::: Excerpted records
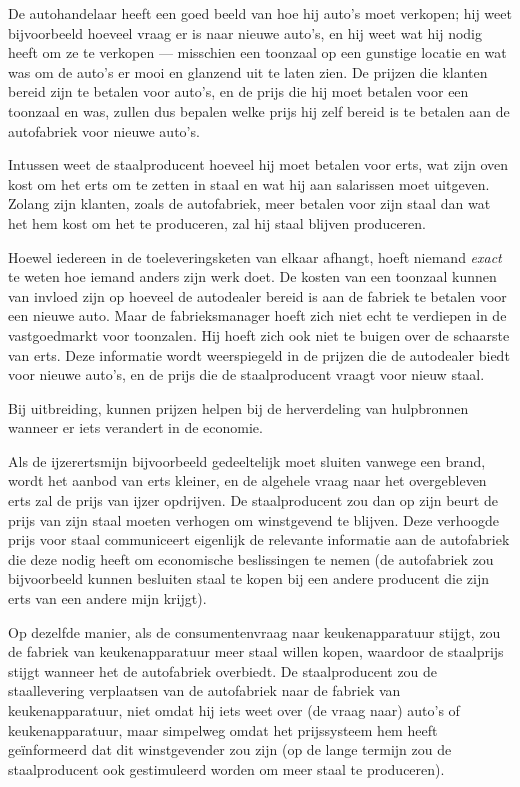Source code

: \documentclass[
  a5paper,
  smalldemyvopaper,11pt,twoside,onecolumn,openright,extrafontsizes,
hidelinks]{memoir}
\begin{document}
De autohandelaar heeft een goed beeld van hoe hij auto's moet verkopen;
hij weet bijvoorbeeld hoeveel vraag er is naar nieuwe auto's, en hij
weet wat hij nodig heeft om ze te verkopen --- misschien een toonzaal op
een gunstige locatie en wat was om de auto's er mooi en glanzend uit te
laten zien. De prijzen die klanten bereid zijn te betalen voor auto's,
en de prijs die hij moet betalen voor een toonzaal en was, zullen dus
bepalen welke prijs hij zelf bereid is te betalen aan de autofabriek
voor nieuwe auto's.

Intussen weet de staalproducent hoeveel hij moet betalen voor erts, wat
zijn oven kost om het erts om te zetten in staal en wat hij aan
salarissen moet uitgeven. Zolang zijn klanten, zoals de autofabriek,
meer betalen voor zijn staal dan wat het hem kost om het te produceren,
zal hij staal blijven produceren.

Hoewel iedereen in de toeleveringsketen van elkaar afhangt, hoeft
niemand \emph{exact} te weten hoe iemand anders zijn werk doet. De
kosten van een toonzaal kunnen van invloed zijn op hoeveel de autodealer
bereid is aan de fabriek te betalen voor een nieuwe auto. Maar de
fabrieksmanager hoeft zich niet echt te verdiepen in de vastgoedmarkt
voor toonzalen. Hij hoeft zich ook niet te buigen over de schaarste van
erts. Deze informatie wordt weerspiegeld in de prijzen die de autodealer
biedt voor nieuwe auto's, en de prijs die de staalproducent vraagt voor
nieuw staal.

Bij uitbreiding, kunnen prijzen helpen bij de herverdeling van
hulpbronnen wanneer er iets verandert in de economie.

Als de ijzerertsmijn bijvoorbeeld gedeeltelijk moet sluiten vanwege een
brand, wordt het aanbod van erts kleiner, en de algehele vraag naar het
overgebleven erts zal de prijs van ijzer opdrijven. De staalproducent
zou dan op zijn beurt de prijs van zijn staal moeten verhogen om
winstgevend te blijven. Deze verhoogde prijs voor staal communiceert
eigenlijk de relevante informatie aan de autofabriek die deze nodig
heeft om economische beslissingen te nemen (de autofabriek zou
bijvoorbeeld kunnen besluiten staal te kopen bij een andere producent
die zijn erts van een andere mijn krijgt).

Op dezelfde manier, als de consumentenvraag naar keukenapparatuur
stijgt, zou de fabriek van keukenapparatuur meer staal willen kopen,
waardoor de staalprijs stijgt wanneer het de autofabriek overbiedt. De
staalproducent zou de staallevering verplaatsen van de autofabriek naar
de fabriek van keukenapparatuur, niet omdat hij iets weet over (de vraag
naar) auto's of keukenapparatuur, maar simpelweg omdat het prijssysteem
hem heeft geïnformeerd dat dit winstgevender zou zijn (op de lange
termijn zou de staalproducent ook gestimuleerd worden om meer staal te
produceren).
\end{document}
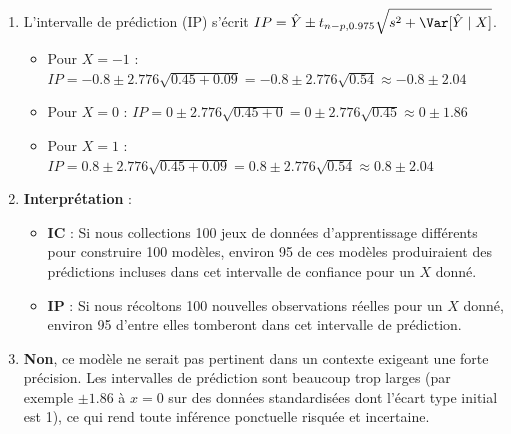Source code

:\documentclass[]{../exercices}
\begin{document}
\begin{solution}
\begin{enumerate}
		\item L'intervalle de prédiction (IP) s'écrit $IP = \hat{Y} \pm t_{n-p, 0.975} \sqrt{s^2 + \Var[\hat{Y} \mid X]}$.
		\begin{itemize}
			\item Pour $X = -1$ : $IP = -0.8 \pm 2.776 \sqrt{0.45 + 0.09} = -0.8 \pm 2.776 \sqrt{0.54} \approx -0.8 \pm 2.04$
			\item Pour $X = 0$ : $IP = 0 \pm 2.776 \sqrt{0.45 + 0} = 0 \pm 2.776 \sqrt{0.45} \approx 0 \pm 1.86$
			\item Pour $X = 1$ : $IP = 0.8 \pm 2.776 \sqrt{0.45 + 0.09} = 0.8 \pm 2.776 \sqrt{0.54} \approx 0.8 \pm 2.04$
		\end{itemize}

		\item \textbf{Interprétation} :
		\begin{itemize}
			\item \textbf{IC} : Si nous collections 100 jeux de données d'apprentissage différents pour construire 100 modèles, environ 95 de ces modèles produiraient des prédictions incluses dans cet intervalle de confiance pour un $X$ donné.
			\item \textbf{IP} : Si nous récoltons 100 nouvelles observations réelles pour un $X$ donné, environ 95 d'entre elles tomberont dans cet intervalle de prédiction.
		\end{itemize}

		\item \textbf{Non}, ce modèle ne serait pas pertinent dans un contexte exigeant une forte précision. Les intervalles de prédiction sont beaucoup trop larges (par exemple $\pm 1.86$ à $x=0$ sur des données standardisées dont l'écart type initial est 1), ce qui rend toute inférence ponctuelle risquée et incertaine.
	\end{enumerate}
\end{solution}
\end{document}
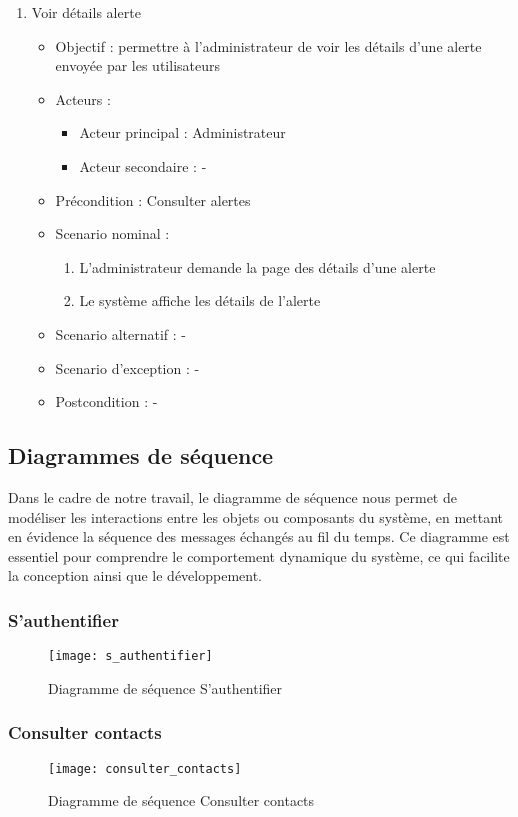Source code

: \begin{enumerate}[label=\alph*.]
	\item Voir détails alerte
	\begin{itemize}
		\item Objectif : permettre à l’administrateur de voir les détails d’une alerte envoyée par les utilisateurs
		\item Acteurs :
		\begin{itemize}
			\item Acteur principal : Administrateur
			\item Acteur secondaire : -
		\end{itemize}
		\item Précondition : Consulter alertes
		\item Scenario nominal :
		\begin{enumerate}[label=\arabic*.]
			\item L’administrateur demande la page des détails d’une alerte
			\item Le système affiche les détails de l’alerte
		\end{enumerate}
		\item Scenario alternatif : -
		\item Scenario d’exception : -
		\item Postcondition : -
	\end{itemize}
\end{enumerate}

\subsection{Diagrammes de séquence}

Dans le cadre de notre travail, le diagramme de séquence nous permet de modéliser les interactions entre les objets ou composants du système, en mettant en évidence la séquence des messages échangés au fil du temps. Ce diagramme est essentiel pour comprendre le comportement dynamique du système, ce qui facilite la conception ainsi que le développement.

\subsubsection{S'authentifier}
\begin{figure}[H]
	\texttt{[image: s\_authentifier]}
	\caption{Diagramme de séquence S’authentifier}
\end{figure}

\subsubsection{Consulter contacts}
\begin{figure}[H]
	\texttt{[image: consulter\_contacts]}
	\caption{Diagramme de séquence Consulter contacts}
\end{figure}

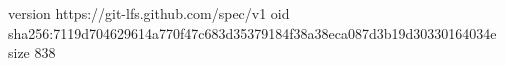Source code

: version https://git-lfs.github.com/spec/v1
oid sha256:7119d704629614a770f47c683d35379184f38a38eca087d3b19d30330164034e
size 838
::::::
§ **Exercise prompt**:
Within the listing above, extract exactly the lines from the line with "hij weet bijvoorbeeld" to the line with "stijgt, zou de", the two named lines included, and no others.

§ **Output below**:
hij weet bijvoorbeeld hoeveel vraag er is naar nieuwe auto's, en hij
weet wat hij nodig heeft om ze te verkopen --- misschien een toonzaal op
een gunstige locatie en wat was om de auto's er mooi en glanzend uit te
laten zien. De prijzen die klanten bereid zijn te betalen voor auto's,
en de prijs die hij moet betalen voor een toonzaal en was, zullen dus
bepalen welke prijs hij zelf bereid is te betalen aan de autofabriek
voor nieuwe auto's.

Intussen weet de staalproducent hoeveel hij moet betalen voor erts, wat
zijn oven kost om het erts om te zetten in staal en wat hij aan
salarissen moet uitgeven. Zolang zijn klanten, zoals de autofabriek,
meer betalen voor zijn staal dan wat het hem kost om het te produceren,
zal hij staal blijven produceren.

Hoewel iedereen in de toeleveringsketen van elkaar afhangt, hoeft
niemand \emph{exact} te weten hoe iemand anders zijn werk doet. De
kosten van een toonzaal kunnen van invloed zijn op hoeveel de autodealer
bereid is aan de fabriek te betalen voor een nieuwe auto. Maar de
fabrieksmanager hoeft zich niet echt te verdiepen in de vastgoedmarkt
voor toonzalen. Hij hoeft zich ook niet te buigen over de schaarste van
erts. Deze informatie wordt weerspiegeld in de prijzen die de autodealer
biedt voor nieuwe auto's, en de prijs die de staalproducent vraagt voor
nieuw staal.

Bij uitbreiding, kunnen prijzen helpen bij de herverdeling van
hulpbronnen wanneer er iets verandert in de economie.

Als de ijzerertsmijn bijvoorbeeld gedeeltelijk moet sluiten vanwege een
brand, wordt het aanbod van erts kleiner, en de algehele vraag naar het
overgebleven erts zal de prijs van ijzer opdrijven. De staalproducent
zou dan op zijn beurt de prijs van zijn staal moeten verhogen om
winstgevend te blijven. Deze verhoogde prijs voor staal communiceert
eigenlijk de relevante informatie aan de autofabriek die deze nodig
heeft om economische beslissingen te nemen (de autofabriek zou
bijvoorbeeld kunnen besluiten staal te kopen bij een andere producent
die zijn erts van een andere mijn krijgt).

Op dezelfde manier, als de consumentenvraag naar keukenapparatuur
stijgt, zou de fabriek van keukenapparatuur meer staal willen kopen,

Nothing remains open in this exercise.